With only 10 harness racing victories standing between him and a career mark of 1,000, Smithfield’s Joey Mosher figured he’d reach that significant benchmark this year at his home track.
But after having his application for 12 stall spaces at Bangor Raceway denied and getting escorted from Bangor Historic Park’s grounds by police last week, Mosher will have to accomplish the career mark on the road at Scarborough Downs this season.
The 41-year-old Mosher, who began racing at Bangor in 1986, says his current situation has resulted from an ongoing disagreement with some of the management at Bangor Raceway since bad track conditions and faulty drainage led to the postponement of 13 race dates in April and May last year.
“There’s been something going on between [Bangor Raceway director of operations] Corey [Smith] and myself for the last year,” Mosher said. “It’s about me speaking up for the horsemen. We had one real good argument about the condition of the track and it’s just kind of gone downhill from there.”
“I’d prefer not to comment,” Smith said.
Mosher, who was given a criminal trespass warning and escorted out of the stables by Bangor police officers and Penn National Gaming Co. security guards last Wednesday, will not be permitted to be on Bangor Raceway grounds for one year, according to Bangor police Lt. Jeff Millard.
“When I put my stall application in this spring, he [Smith] just looked at me and chuckled and said I wouldn’t be coming back there,” Mosher said. “They just came over and escorted me out, no notification or anything.”
Millard said the action was done at the request of Penn National security head Mike Hopkins.
“I got a giggle out of it, but I have some pride and it was tough. I mean, it was like I was some kind of criminal,” Mosher said.
Mosher was third in the drivers’ standings for Bangor Raceway last season with 37 wins, 23 second-place finishes, and 17 thirds in 132 starts. He earned $75,094 in purse money.
Mosher will start his racing season next week, a bit earlier than he would have at Bangor, as Scarborough is already racing and Bangor’s season start was postponed until May 8.
In the meantime, he has enlisted the aid of the Maine Harness Horsemen’s Association.
“I don’t know if Penn can keep me from Bangor Raceway.
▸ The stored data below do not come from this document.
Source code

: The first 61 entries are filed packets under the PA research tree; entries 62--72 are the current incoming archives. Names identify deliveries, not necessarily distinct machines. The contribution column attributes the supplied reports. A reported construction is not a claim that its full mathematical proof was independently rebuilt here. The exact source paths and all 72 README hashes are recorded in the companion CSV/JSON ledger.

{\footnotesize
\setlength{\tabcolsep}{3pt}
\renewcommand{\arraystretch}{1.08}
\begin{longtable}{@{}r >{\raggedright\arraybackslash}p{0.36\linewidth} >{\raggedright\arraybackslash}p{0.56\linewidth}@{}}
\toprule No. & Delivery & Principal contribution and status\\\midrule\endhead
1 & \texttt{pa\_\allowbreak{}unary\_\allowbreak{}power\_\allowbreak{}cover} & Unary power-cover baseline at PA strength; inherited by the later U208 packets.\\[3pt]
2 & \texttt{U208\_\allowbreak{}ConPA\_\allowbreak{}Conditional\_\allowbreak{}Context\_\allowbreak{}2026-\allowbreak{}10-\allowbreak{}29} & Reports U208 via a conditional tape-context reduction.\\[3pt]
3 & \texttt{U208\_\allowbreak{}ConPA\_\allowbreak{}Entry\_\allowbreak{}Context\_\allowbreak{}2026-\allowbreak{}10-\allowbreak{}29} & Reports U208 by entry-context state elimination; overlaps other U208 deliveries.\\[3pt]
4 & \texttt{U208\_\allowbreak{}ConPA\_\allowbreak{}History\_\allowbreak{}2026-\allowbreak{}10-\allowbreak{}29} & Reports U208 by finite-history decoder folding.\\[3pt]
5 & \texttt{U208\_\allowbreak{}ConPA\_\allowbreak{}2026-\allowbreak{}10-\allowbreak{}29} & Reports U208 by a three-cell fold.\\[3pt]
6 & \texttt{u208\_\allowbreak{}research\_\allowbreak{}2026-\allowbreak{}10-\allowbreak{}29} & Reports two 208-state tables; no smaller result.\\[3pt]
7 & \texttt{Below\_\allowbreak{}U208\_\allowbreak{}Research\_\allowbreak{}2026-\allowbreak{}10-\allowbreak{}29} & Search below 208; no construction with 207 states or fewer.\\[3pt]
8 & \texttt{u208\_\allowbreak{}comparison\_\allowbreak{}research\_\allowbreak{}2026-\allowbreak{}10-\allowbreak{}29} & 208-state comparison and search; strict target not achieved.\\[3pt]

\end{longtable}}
I have the MHHA working on it,” he said. “I haven’t hired a lawyer yet because I want to see what the MHHA’s person recommends.
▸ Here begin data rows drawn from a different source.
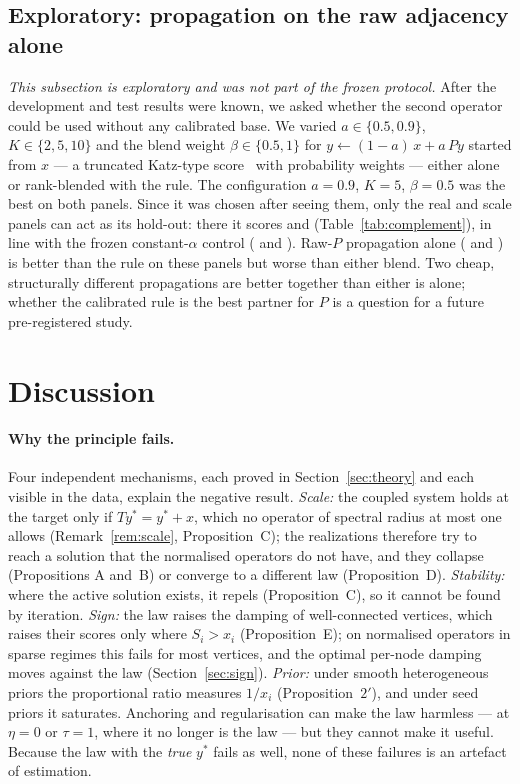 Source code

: \documentclass[11pt,a4paper]{article}
\theoremstyle{definition}
\theoremstyle{plain}
\begin{document}
\TabCost

\TabSweep

\subsection{Exploratory: propagation on the raw adjacency alone}\label{sec:explore}

\emph{This subsection is exploratory and was not part of the frozen protocol.} After the development and test results were known, we asked whether the second operator could be used without any calibrated base. We varied $a\in\{0.5,0.9\}$, $K\in\{2,5,10\}$ and the blend weight $\beta\in\{0.5,1\}$ for $y\leftarrow(1-a)\,x+a\,Py$ started from $x$ --- a truncated Katz-type score~\cite{katz53} with probability weights --- either alone or rank-blended with the rule. The configuration $a=0.9$, $K=5$, $\beta=0.5$ was the best on both panels. Since it was chosen after seeing them, only the real and scale panels can act as its hold-out: there it scores \BlendReal{} and \BlendScale{} (Table~\ref{tab:complement}), in line with the frozen constant-$\alpha$ control (\RealLinNine{} and \ScaleLinNine). Raw-$P$ propagation alone (\RawPReal{} and \RawPScale) is better than the rule on these panels but worse than either blend. Two cheap, structurally different propagations are better together than either is alone; whether the calibrated rule is the best partner for $P$ is a question for a future pre-registered study.

\FloatBarrier
\section{Discussion}\label{sec:discussion}

\paragraph{Why the principle fails.} Four independent mechanisms, each proved in Section~\ref{sec:theory} and each visible in the data, explain the negative result. \emph{Scale:} the coupled system holds at the target only if $Ty^*=y^*+x$, which no operator of spectral radius at most one allows (Remark~\ref{rem:scale}, Proposition~C); the realizations therefore try to reach a solution that the normalised operators do not have, and they collapse (Propositions A and~B) or converge to a different law (Proposition~D). \emph{Stability:} where the active solution exists, it repels (Proposition~C), so it cannot be found by iteration. \emph{Sign:} the law raises the damping of well-connected vertices, which raises their scores only where $S_i>x_i$ (Proposition~E); on normalised operators in sparse regimes this fails for most vertices, and the optimal per-node damping moves against the law (Section~\ref{sec:sign}). \emph{Prior:} under smooth heterogeneous priors the proportional ratio measures $1/x_i$ (Proposition~$2'$), and under seed priors it saturates. Anchoring and regularisation can make the law harmless --- at $\eta=0$ or $\tau=1$, where it no longer is the law --- but they cannot make it useful. Because the law with the \emph{true} $y^*$ fails as well, none of these failures is an artefact of estimation.
\end{document}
Jon Johnson, Penn National Gaming Co.’s general manager for Bangor operations, said he didn’t wish to publicly comment on Mosher.
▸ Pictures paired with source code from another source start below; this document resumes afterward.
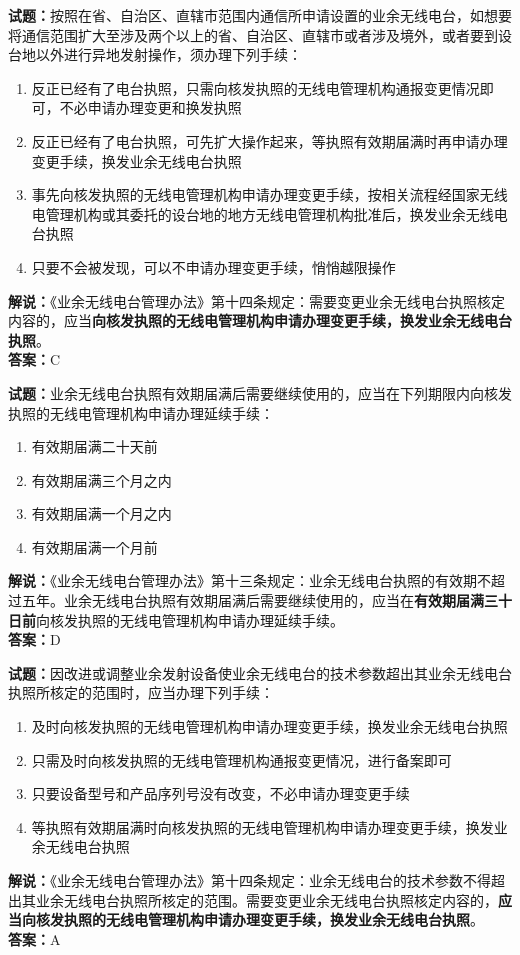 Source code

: \documentclass{ctexbook}
\begin{document}
\noindent\textbf{试题：}按照在省、自治区、直辖市范围内通信所申请设置的业余无线电台，如想要将通信范围扩大至涉及两个以上的省、自治区、直辖市或者涉及境外，或者要到设台地以外进行异地发射操作，须办理下列手续：
\begin{enumerate}[leftmargin=3em]
\item 反正已经有了电台执照，只需向核发执照的无线电管理机构通报变更情况即可，不必申请办理变更和换发执照
\item 反正已经有了电台执照，可先扩大操作起来，等执照有效期届满时再申请办理变更手续，换发业余无线电台执照
\item 事先向核发执照的无线电管理机构申请办理变更手续，按相关流程经国家无线电管理机构或其委托的设台地的地方无线电管理机构批准后，换发业余无线电台执照
\item 只要不会被发现，可以不申请办理变更手续，悄悄越限操作
\end{enumerate}
\noindent\textbf{解说：}《业余无线电台管理办法》第十四条规定：需要变更业余无线电台执照核定内容的，应当\textbf{向核发执照的无线电管理机构申请办理变更手续，换发业余无线电台执照}。\\\noindent\textbf{答案：}C

\bigskip




\noindent\textbf{试题：}业余无线电台执照有效期届满后需要继续使用的，应当在下列期限内向核发执照的无线电管理机构申请办理延续手续：
\begin{enumerate}[leftmargin=3em]
\item 有效期届满二十天前
\item 有效期届满三个月之内
\item 有效期届满一个月之内
\item 有效期届满一个月前
\end{enumerate}
\noindent\textbf{解说：}《业余无线电台管理办法》第十三条规定：业余无线电台执照的有效期不超过五年。业余无线电台执照有效期届满后需要继续使用的，应当在\textbf{有效期届满三十日前}向核发执照的无线电管理机构申请办理延续手续。\\\noindent\textbf{答案：}D

\bigskip




\noindent\textbf{试题：}因改进或调整业余发射设备使业余无线电台的技术参数超出其业余无线电台执照所核定的范围时，应当办理下列手续：
\begin{enumerate}[leftmargin=3em]
\item 及时向核发执照的无线电管理机构申请办理变更手续，换发业余无线电台执照
\item 只需及时向核发执照的无线电管理机构通报变更情况，进行备案即可
\item 只要设备型号和产品序列号没有改变，不必申请办理变更手续
\item 等执照有效期届满时向核发执照的无线电管理机构申请办理变更手续，换发业余无线电台执照
\end{enumerate}
\noindent\textbf{解说：}《业余无线电台管理办法》第十四条规定：业余无线电台的技术参数不得超出其业余无线电台执照所核定的范围。需要变更业余无线电台执照核定内容的，\textbf{应当向核发执照的无线电管理机构申请办理变更手续，换发业余无线电台执照}。\\\noindent\textbf{答案：}A
\end{document}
“My only comment on that is what a private business does is its own business,” Johnson said.
Bangor Raceway has been Mosher’s home venue for 23 years since he started out with six of his own horses. He also operates a small family stable with 14 horses in Smithfield.
“Ninety percent of my clients are Bangor clients and I like racing Bangor so much better because it’s a more family-oriented thing,” said Mosher, who is also a farrier and provided horseshoeing services at Bangor.
Mosher spoke to a local TV station last week about stall space at Bangor Raceway.
“They denied me stalls, but left some of them empty for the Canadian drivers, and they’re tearing down the barns, so they’ll have a hard time filling the box,” said Mosher.